Exhibit 10.1

EXECUTIVE EMPLOYMENT CONTRACT

THIS EXECUTIVE EMPLOYMENT CONTRACT (this “AGREEMENT”) made as of December 15,
2011 by and between PMC Commercial Trust, a Texas Real Estate Investment Trust
with its principal place of business in Dallas, Collin County, Texas,
hereinafter referred to as the “COMPANY,” and                             ,
hereinafter referred to as “EXECUTIVE.”

WITNESSETH THAT:

In consideration of the promises herein contained, the parties hereto mutually
agree as follows:

 

  1.

Employment: The Company hereby employs the Executive as its
                         with such powers and duties as may be specified by the
Board of Trust Managers (the “Board”). The Executive hereby accepts employment
upon the terms and conditions as hereinafter set forth.

 

  2.

Term: Subject to the terms and conditions set forth in this Agreement, the term
of this Agreement shall begin on the date hereof and continue until December 31,
2014 (the “Term”). Upon the expiration of the Term of this Agreement, this
Agreement shall be automatically renewed for consecutive one-year periods unless
either party provides a written notice of non-renewal for any reason at least
sixty (60) days prior to the end of the Term or any additional one-year renewal
period (the “Renewal Period”) (the Term and any Renewal Periods shall be
referred to collectively herein as the “Employment Period”); provided, however,
notwithstanding the foregoing, the Employment Period shall terminate on the
Executive’s seventieth (70th) birthday.

 

  3.

Compensation: For all services rendered by the Executive under this Agreement,
the Executive shall be paid an annual base salary at a minimum at the annual
rate for the Executive effective as of January 1, 2012 (the “Minimum Rate”). The
Minimum Rate may be increased by the Board at its discretion. The annual base
salary is payable pursuant to the normal payroll practices of the Company.

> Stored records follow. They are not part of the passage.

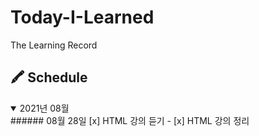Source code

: # Today-I-Learned

The Learning Record

## 🖍 Schedule

<details open>
<summary>2021년 08월</summary>
###### 08월 28일
[x] HTML 강의 듣기
- [x] HTML 강의 정리

</details>
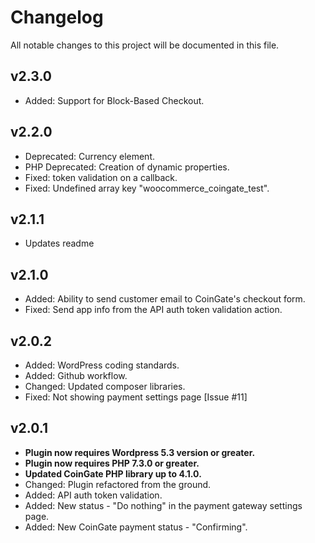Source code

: # Changelog
All notable changes to this project will be documented in this file.


v2.3.0
---
* Added: Support for Block-Based Checkout.


v2.2.0
---
* Deprecated: Currency element.
* PHP Deprecated: Creation of dynamic properties.  
* Fixed: token validation on a callback.
* Fixed: Undefined array key "woocommerce_coingate_test".

v2.1.1
---
* Updates readme

v2.1.0
---
* Added: Ability to send customer email to CoinGate's checkout form.
* Fixed: Send app info from the API auth token validation action.

v2.0.2
---
* Added: WordPress coding standards.
* Added: Github workflow.
* Changed: Updated composer libraries.
* Fixed: Not showing payment settings page [Issue #11]

v2.0.1
---
* **Plugin now requires Wordpress 5.3 version or greater.**
* **Plugin now requires PHP 7.3.0 or greater.**
* **Updated CoinGate PHP library up to 4.1.0.**
* Changed: Plugin refactored from the ground.
* Added: API auth token validation.
* Added: New status - "Do nothing" in the payment gateway settings page.
* Added: New CoinGate payment status - "Confirming".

The Board may consider bonus compensation for the Executive if the performance
of the Company and the Executive justifies such bonus compensation.

 

  4.

Authorized Expenses: The Executive is authorized to incur reasonable expenses
for the promotion of the business of the Company. The Company will reimburse the
Executive for all such reasonable expenses upon the presentation by the
Executive, from time to time, of an itemized account of such expenditures.

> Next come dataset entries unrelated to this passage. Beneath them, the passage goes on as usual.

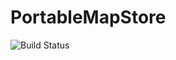 # PortableMapStore
![Build Status](https://github.com/jerrinot/PortableMapStore/actions/workflows/ci.yaml/badge.svg "Build Status")
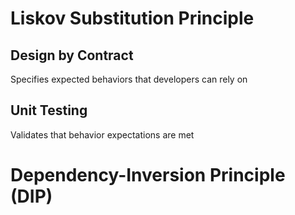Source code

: Liskov Substitution Principle
=============================

Design by Contract
------------------

Specifies expected behaviors that developers can rely on

Unit Testing
------------

Validates that behavior expectations are met

Dependency-Inversion Principle (DIP)
====================================
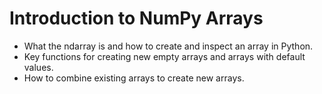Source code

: # Introduction to NumPy Arrays

- What the ndarray is and how to create and inspect an array in Python.
- Key functions for creating new empty arrays and arrays with default values. 
- How to combine existing arrays to create new arrays.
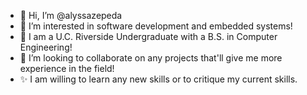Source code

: - 👋 Hi, I’m @alyssazepeda
- 👀 I’m interested in software development and embedded systems! 
- 🌱 I am a U.C. Riverside Undergraduate with a B.S. in Computer Engineering!
- 💞️ I’m looking to collaborate on any projects that'll give me more experience in the field! 
- ✨ I am willing to learn any new skills or to critique my current skills.
<!---
alyssazepeda/alyssazepeda is a ✨ special ✨ repository because its `README.md` (this file) appears on your GitHub profile.
You can click the Preview link to take a look at your changes.
--->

The Executive shall be entitled to such additional and other fringe benefits as
the Board shall from time to time authorize, including but not limited to: A)
health insurance coverage for the Executive, his wife and dependent children;
and B) a monthly automotive allowance of $550, which the Executive is to use to
obtain an automobile to be available for company needs. All operating expenses
such as maintenance, insurance and fuel (excluding fuel for company travel) will
be the responsibility and expense of the Executive.

 

  5.

Extent of Services: The Executive shall devote a substantial portion of business
time, attention and energies to the business of the Company, and shall not,
during the term of this Agreement, engage in additional gainful employment of
any kind or undertake any role or position, whether or not for compensation,
with any person or entity during the Employment Period without advance written
approval of the Board. This provision is not meant to prevent him from A)
devoting reasonable time to civic or philanthropic activities or B) investing
his assets in such form or manner providing that it does not require any
substantial services on the part of the Executive that will interfere with the
Executive’s employment pursuant to this Agreement. Executive’s employment is
considered as full-time.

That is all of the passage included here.